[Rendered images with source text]

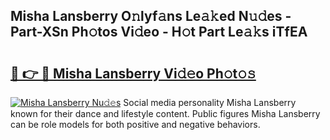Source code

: ## Misha Lansberry O𝚗lyf𝚊ns Le𝚊𝚔ed N𝚞𝚍es - Part-XSn Ph𝚘tos Vi𝚍eo - H𝚘t Part Le𝚊𝚔s iTfEA

# <h2><a href="http://hf3vsp.feru.top/?c=Misha+Lansberry">🔗 👉 🔴 Misha Lansberry Vi𝚍𝚎o Ph𝚘t𝚘𝚜</a></h2>

[![Misha Lansberry Nu𝚍𝚎s](https://i.imgur.com/0TWrTi3.gif)](http://hf3vsp.feru.top/?c=Misha+Lansberry)
Social media personality Misha Lansberry known for their dance and lifestyle content. Public figures Misha Lansberry can be role models for both positive and negative behaviors. 
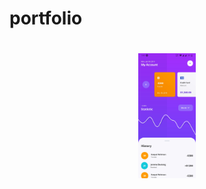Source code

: # portfolio
<h1 align="center">
  <img height=200 src="Screenshot_20200525-214957.jpg"/><br/>
</h1>
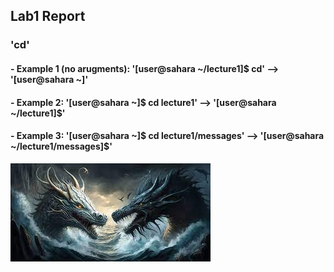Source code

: ## Lab1 Report

### 'cd' 
#### - Example 1 (no arugments): '[user@sahara ~/lecture1]$ cd' --> '[user@sahara ~]'
#### - Example 2: '[user@sahara ~]$  cd lecture1' -->  '[user@sahara ~/lecture1]$'
#### - Example 3: '[user@sahara ~]$  cd lecture1/messages' --> '[user@sahara ~/lecture1/messages]$'

![Image](dragon.jpeg)
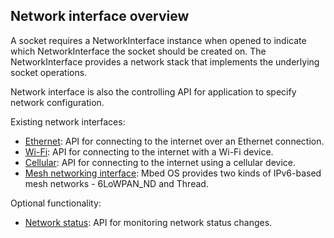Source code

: ## Network interface overview

A socket requires a NetworkInterface instance when opened to indicate which NetworkInterface the socket should be created on. The NetworkInterface provides a network stack that implements the underlying socket operations.

Network interface is also the controlling API for application to specify network configuration.

Existing network interfaces:

- [Ethernet](/docs/v5.9/reference/ethernet.html): API for connecting to the internet over an Ethernet connection.
- [Wi-Fi](/docs/v5.9/reference/wi-fi.html): API for connecting to the internet with a Wi-Fi device.
- [Cellular](/docs/v5.9/reference/cellular-api.html): API for connecting to the internet using a cellular device.
- [Mesh networking interface](/docs/v5.9/reference/mesh-api.html): Mbed OS provides two kinds of IPv6-based mesh networks - 6LoWPAN_ND and Thread.

Optional functionality:

- [Network status](network-status.html): API for monitoring network status changes.

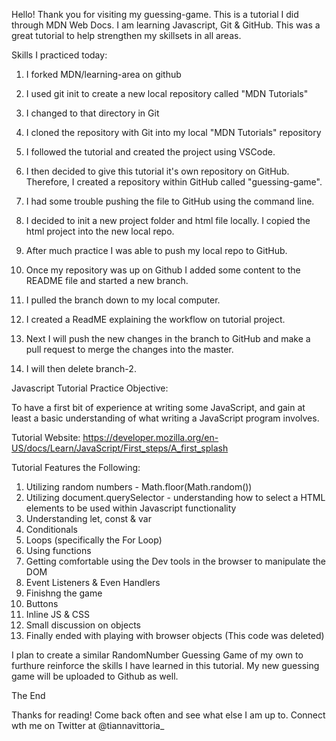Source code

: Hello! Thank you for visiting my guessing-game. This is a tutorial I did through MDN Web Docs. I am learning Javascript, Git & GitHub. This was a great tutorial to help strengthen my skillsets in all areas. 


Skills I practiced today:

1. I forked MDN/learning-area on github

2. I used git init to create a new local repository called "MDN Tutorials"

3. I changed to that directory in Git

4. I cloned the repository with Git into my local "MDN Tutorials" repository

5. I followed the tutorial and created the project using VSCode.

6. I then decided to give this tutorial it's own repository on GitHub. Therefore, I created a repository within GitHub called "guessing-game". 

7. I had some trouble pushing the file to GitHub using the command line. 

8. I decided to init a new project folder and html file locally. I copied the html project into the new local repo. 

9. After much practice I was able to push my local repo to GitHub. 

10. Once my repository was up on Github I added some content to the README file and started a new branch. 

11. I pulled the branch down to my local computer.

12. I created a ReadME explaining the workflow on tutorial project.

13. Next I will push the new changes in the branch to GitHub and make a pull request to merge the changes into the master.

14. I will then delete branch-2.


Javascript Tutorial Practice Objective:

To have a first bit of experience at writing some JavaScript, and gain at least a basic understanding of what writing a JavaScript program involves.

Tutorial Website: https://developer.mozilla.org/en-US/docs/Learn/JavaScript/First_steps/A_first_splash

Tutorial Features the Following:

1. Utilizing random numbers - Math.floor(Math.random())
2. Utilizing document.querySelector - understanding how to select a HTML elements to be used within Javascript functionality
3. Understanding let, const & var
4. Conditionals
5. Loops (specifically the For Loop)
6. Using functions
7. Getting comfortable using the Dev tools in the browser to manipulate the DOM
8. Event Listeners & Even Handlers
9. Finishng the game
10. Buttons
11. Inline JS & CSS
12. Small discussion on objects
13. Finally ended with playing with browser objects (This code was deleted)

I plan to create a similar RandomNumber Guessing Game of my own to furthure reinforce the skills I have learned in this tutorial. My new guessing game will be uploaded to Github as well. 


The End

Thanks for reading! 
Come back often and see what else I am up to.
Connect wth me on Twitter at @tiannavittoria_



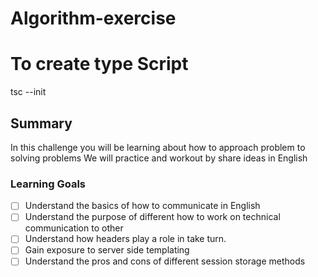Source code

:# Algorithm-exercise
# To create type Script 
tsc --init 


## Summary
In this challenge you will be learning about how to approach problem to solving problems
We will practice and workout by share ideas in English

### Learning Goals

- [ ] Understand the basics of how to communicate in English
- [ ] Understand the purpose of different how to work on technical communication to other
- [ ] Understand how headers play a role in take turn.
- [ ] Gain exposure to server side templating
- [ ] Understand the pros and cons of different session storage methods
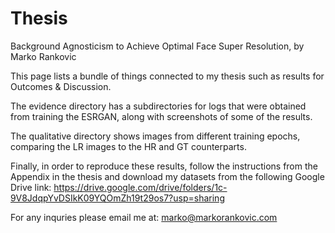 # Thesis

Background Agnosticism to Achieve Optimal Face Super Resolution, by Marko Rankovic

This page lists a bundle of things connected to my thesis such as results for Outcomes & Discussion.

The evidence directory has a subdirectories for logs that were obtained from training the ESRGAN, along with screenshots of some of the results.

The qualitative directory shows images from different training epochs, comparing the LR images to the HR and GT counterparts.

Finally, in order to reproduce these results, follow the instructions from the Appendix in the thesis and download my datasets from the following Google Drive link: https://drive.google.com/drive/folders/1c-9V8JdqpYvDSIkK09YQOmZh19t29os7?usp=sharing

For any inquries please email me at: marko@markorankovic.com
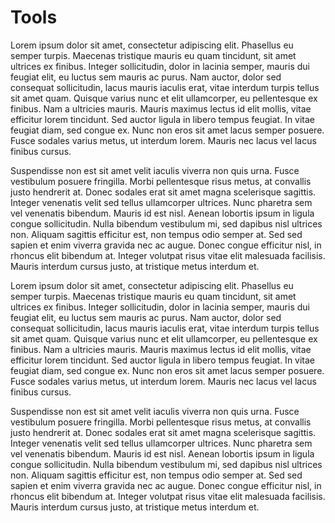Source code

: # Tools

Lorem ipsum dolor sit amet, consectetur adipiscing elit. Phasellus eu semper turpis. Maecenas tristique mauris eu quam tincidunt, sit amet ultrices ex finibus. Integer sollicitudin, dolor in lacinia semper, mauris dui feugiat elit, eu luctus sem mauris ac purus. Nam auctor, dolor sed consequat sollicitudin, lacus mauris iaculis erat, vitae interdum turpis tellus sit amet quam. Quisque varius nunc et elit ullamcorper, eu pellentesque ex finibus. Nam a ultricies mauris. Mauris maximus lectus id elit mollis, vitae efficitur lorem tincidunt. Sed auctor ligula in libero tempus feugiat. In vitae feugiat diam, sed congue ex. Nunc non eros sit amet lacus semper posuere. Fusce sodales varius metus, ut interdum lorem. Mauris nec lacus vel lacus finibus cursus.

Suspendisse non est sit amet velit iaculis viverra non quis urna. Fusce vestibulum posuere fringilla. Morbi pellentesque risus metus, at convallis justo hendrerit at. Donec sodales erat sit amet magna scelerisque sagittis. Integer venenatis velit sed tellus ullamcorper ultrices. Nunc pharetra sem vel venenatis bibendum. Mauris id est nisl. Aenean lobortis ipsum in ligula congue sollicitudin. Nulla bibendum vestibulum mi, sed dapibus nisl ultrices non. Aliquam sagittis efficitur est, non tempus odio semper at. Sed sed sapien et enim viverra gravida nec ac augue. Donec congue efficitur nisl, in rhoncus elit bibendum at. Integer volutpat risus vitae elit malesuada facilisis. Mauris interdum cursus justo, at tristique metus interdum et.

Lorem ipsum dolor sit amet, consectetur adipiscing elit. Phasellus eu semper turpis. Maecenas tristique mauris eu quam tincidunt, sit amet ultrices ex finibus. Integer sollicitudin, dolor in lacinia semper, mauris dui feugiat elit, eu luctus sem mauris ac purus. Nam auctor, dolor sed consequat sollicitudin, lacus mauris iaculis erat, vitae interdum turpis tellus sit amet quam. Quisque varius nunc et elit ullamcorper, eu pellentesque ex finibus. Nam a ultricies mauris. Mauris maximus lectus id elit mollis, vitae efficitur lorem tincidunt. Sed auctor ligula in libero tempus feugiat. In vitae feugiat diam, sed congue ex. Nunc non eros sit amet lacus semper posuere. Fusce sodales varius metus, ut interdum lorem. Mauris nec lacus vel lacus finibus cursus.

Suspendisse non est sit amet velit iaculis viverra non quis urna. Fusce vestibulum posuere fringilla. Morbi pellentesque risus metus, at convallis justo hendrerit at. Donec sodales erat sit amet magna scelerisque sagittis. Integer venenatis velit sed tellus ullamcorper ultrices. Nunc pharetra sem vel venenatis bibendum. Mauris id est nisl. Aenean lobortis ipsum in ligula congue sollicitudin. Nulla bibendum vestibulum mi, sed dapibus nisl ultrices non. Aliquam sagittis efficitur est, non tempus odio semper at. Sed sed sapien et enim viverra gravida nec ac augue. Donec congue efficitur nisl, in rhoncus elit bibendum at. Integer volutpat risus vitae elit malesuada facilisis. Mauris interdum cursus justo, at tristique metus interdum et.
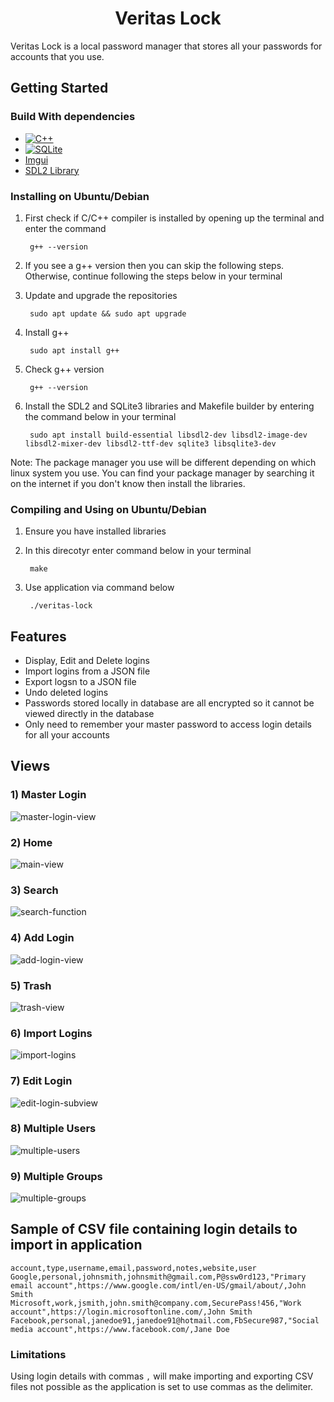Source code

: <h1 align="center">Veritas Lock</h1>

Veritas Lock is a local password manager that stores all your passwords for accounts that you use.

## Getting Started
### Build With dependencies

* [![C++][C++]][cplusplus-url]
* [![SQLite][SQLite]][sqlite-url]
* [Imgui](imgui-library)
* [SDL2 Library](sdl2-library)

### Installing on Ubuntu/Debian

1. First check if C/C++ compiler is installed by opening up the terminal and enter the command

		g++ --version

2. If you see a g++ version then you can skip the following steps. Otherwise, continue following the steps below in your terminal

3. Update and upgrade the repositories

		sudo apt update && sudo apt upgrade

4. Install g++

		sudo apt install g++

5. Check g++ version

		g++ --version

6. Install the SDL2 and SQLite3 libraries and Makefile builder by entering the command below in your terminal

		sudo apt install build-essential libsdl2-dev libsdl2-image-dev libsdl2-mixer-dev libsdl2-ttf-dev sqlite3 libsqlite3-dev

Note: The package manager you use will be different depending on which linux system you use. You can find your package manager by searching it on the internet if you don't know then install the libraries.

### Compiling and Using on Ubuntu/Debian

1. Ensure you have installed libraries

2. In this direcotyr enter command below in your terminal

		make

3. Use application via command below

		./veritas-lock

## Features

- Display, Edit and Delete logins
- Import logins from a JSON file
- Export logsn to a JSON file
- Undo deleted logins
- Passwords stored locally in database are all encrypted so it cannot be viewed directly in the database
- Only need to remember your master password to access login details for all your accounts

## Views

### 1) Master Login
![master-login-view](./screenshot-views/master-login-view.png)

### 2) Home
![main-view](./screenshot-views/main-view.png)

### 3) Search
![search-function](./screenshot-views/search-function.png)

### 4) Add Login
![add-login-view](./screenshot-views/add-login-view.png)

### 5) Trash
![trash-view](./screenshot-views/trash-view.png)

### 6) Import Logins
![import-logins](./screenshot-views/import-logins.png)

### 7) Edit Login
![edit-login-subview](./screenshot-views/edit-login-subview.png)

### 8) Multiple Users
![multiple-users](./screenshot-views/multiple-users.png)

### 9) Multiple Groups
![multiple-groups](./screenshot-views/multiple-groups.png)

## Sample of CSV file containing login details to import in application

	account,type,username,email,password,notes,website,user
	Google,personal,johnsmith,johnsmith@gmail.com,P@ssw0rd123,"Primary email account",https://www.google.com/intl/en-US/gmail/about/,John Smith
	Microsoft,work,jsmith,john.smith@company.com,SecurePass!456,"Work account",https://login.microsoftonline.com/,John Smith
	Facebook,personal,janedoe91,janedoe91@hotmail.com,FbSecure987,"Social media account",https://www.facebook.com/,Jane Doe


### Limitations

Using login details with commas `,` will make importing and exporting CSV files not possible as the application is set to use commas as the delimiter.

[C++]: https://img.shields.io/badge/C++-FFFFFF?style=for-the-badge&logo=cplusplus&logoColor=00599C
[cplusplus-url]: https://sourceforge.net/projects/mingw-w64/files/Toolchains%20targetting%20Win32/Personal%20Builds/mingw-builds/installer/mingw-w64-install.exe/download
[SQLite]: https://img.shields.io/badge/SQLite-FFFFFF?style=for-the-badge&logo=sqlite&logoColor=003B57
[sqlite-url]: https://www.sqlite.org/index.html
[imgui-library]: https://github.com/ocornut/imgui
[sdl2-library]: https://www.libsdl.org/download-2.0.php
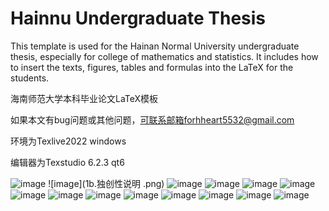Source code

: # Hainnu Undergraduate Thesis
This template is used for the Hainan Normal University undergraduate thesis, especially for college of mathematics and statistics. It includes how to insert the texts, figures, tables and formulas into the LaTeX for the students.

海南师范大学本科毕业论文LaTeX模板

如果本文有bug问题或其他问题，可联系邮箱forhheart5532@gmail.com

环境为Texlive2022 windows

编辑器为Texstudio 6.2.3 qt6

![image](1a.封面.png)
![image](1b.独创性说明 .png)
![image](1c.目录.png)
![image](1d.摘要.png)
![image](1e.正文.png)
![image](2a.三线表.png)
![image](2b.表格中插入图.png)
![image](2c.教案长表格.png)
![image](2d.长表格.png)
![image](3a.多图并排.png)
![image](3b.图文混排.png)
![image](4a.公式编号1.png)
![image](4b.公式编号2.png)
![image](5a.附录.png)
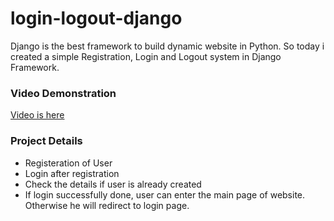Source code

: # login-logout-django
Django is the best framework to build dynamic website in Python. So today i created a simple Registration, Login and Logout system in Django Framework.

### Video Demonstration
[Video is here](https://youtu.be/XiEbvMYU77k)

### Project Details
* Registeration of User
* Login after registration
* Check the details if user is already created
* If login successfully done, user can enter the main page of website. Otherwise he will redirect to login page.
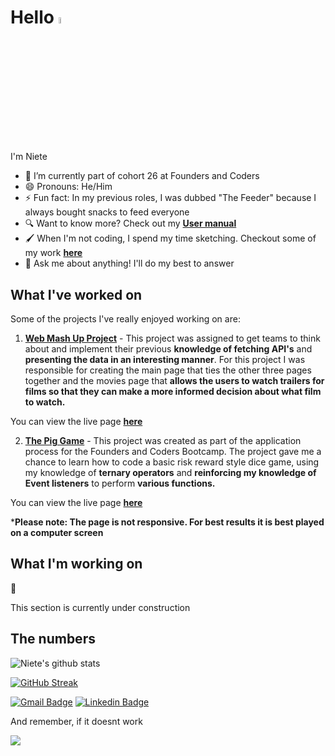 # Hello <img src="https://media.giphy.com/media/hvRJCLFzcasrR4ia7z/giphy.gif" width="5%">

I'm Niete

- 🌱 I’m currently part of cohort 26 at Founders and Coders
- 😄 Pronouns: He/Him
- ⚡ Fun fact: In my previous roles, I was dubbed "The Feeder" because I always bought snacks to feed everyone
- 🔍 Want to know more? Check out my [**User manual**](https://github.com/fac26/users-manuals/issues/3)
- 🖌️ When I'm not coding, I spend my time sketching. Checkout some of my work [**here**](https://www.instagram.com/nrdigimation/) 
- 💬 Ask me about anything! I'll do my best to answer

## What I've worked on

Some of the projects I've really enjoyed working on are:

1. [**Web Mash Up Project**](https://github.com/fac26/CatsDogsOrMovies) - This project was assigned to get teams to think about and implement their previous **knowledge of fetching API's** and **presenting the data in an interesting manner**. For this project I was responsible for creating the main page that ties the other three pages together and the movies page that **allows the users to watch trailers for films so that they can make a more informed decision about what film to watch.** 

You can view the live page [**here**](https://fac26.github.io/CatsDogsOrMovies/)

2. [**The Pig Game**](https://github.com/Psydwinder/Founders-6-The-Pig-Game) - This project was created as part of the application process for the Founders and Coders Bootcamp. The project gave me a chance to learn how to code a basic risk reward style dice game, using my knowledge of **ternary operators** and **reinforcing my knowledge of Event listeners** to perform **various functions.**

You can view the live page [**here**](https://psydwinder.github.io/Founders-6-The-Pig-Game/)

***Please note: The page is not responsive. For best results it is best played on a computer screen**

## What I'm working on

🚧

This section is currently under construction

## The numbers
![Niete's github stats](https://github-readme-stats.vercel.app/api?username=Psydwinder&theme=dracula&hide=stars,issues)

[![GitHub Streak](https://github-readme-streak-stats.herokuapp.com/?user=Psydwinder&theme=highcontrast)](https://git.io/streak-stats)


[![Gmail Badge](https://img.shields.io/badge/-nieteis@gmail.com-c14438?style=flat&logo=Gmail&logoColor=white)](mailto:nieteis@gmail.com "Connect via Email")
[![Linkedin Badge](https://img.shields.io/badge/-Psydwinder-blue?style=flat-square&logo=Linkedin&logoColor=white&link=https://https://www.linkedin.com/in/nieteratilal//)](https://www.linkedin.com/in/nieteratilal/)

And remember, if it doesnt work

<img src="https://media3.giphy.com/media/rcOlpTCkM1GAE/giphy.gif?cid=ecf05e476tgucmkfyth8qn8uqefih6ja8m0z4uic3ysyco0u&rid=giphy.gif&ct=g">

**Task instructions:** In the entries above, one line contains "3. Update and upgrade the repositories" and another contains "sudo apt install build-essential". Reproduce exactly those two lines and the lines between them, nothing else.

**Answer to the problem:**
3. Update and upgrade the repositories

		sudo apt update && sudo apt upgrade

4. Install g++

		sudo apt install g++

5. Check g++ version

		g++ --version

6. Install the SDL2 and SQLite3 libraries and Makefile builder by entering the command below in your terminal

		sudo apt install build-essential libsdl2-dev libsdl2-image-dev libsdl2-mixer-dev libsdl2-ttf-dev sqlite3 libsqlite3-dev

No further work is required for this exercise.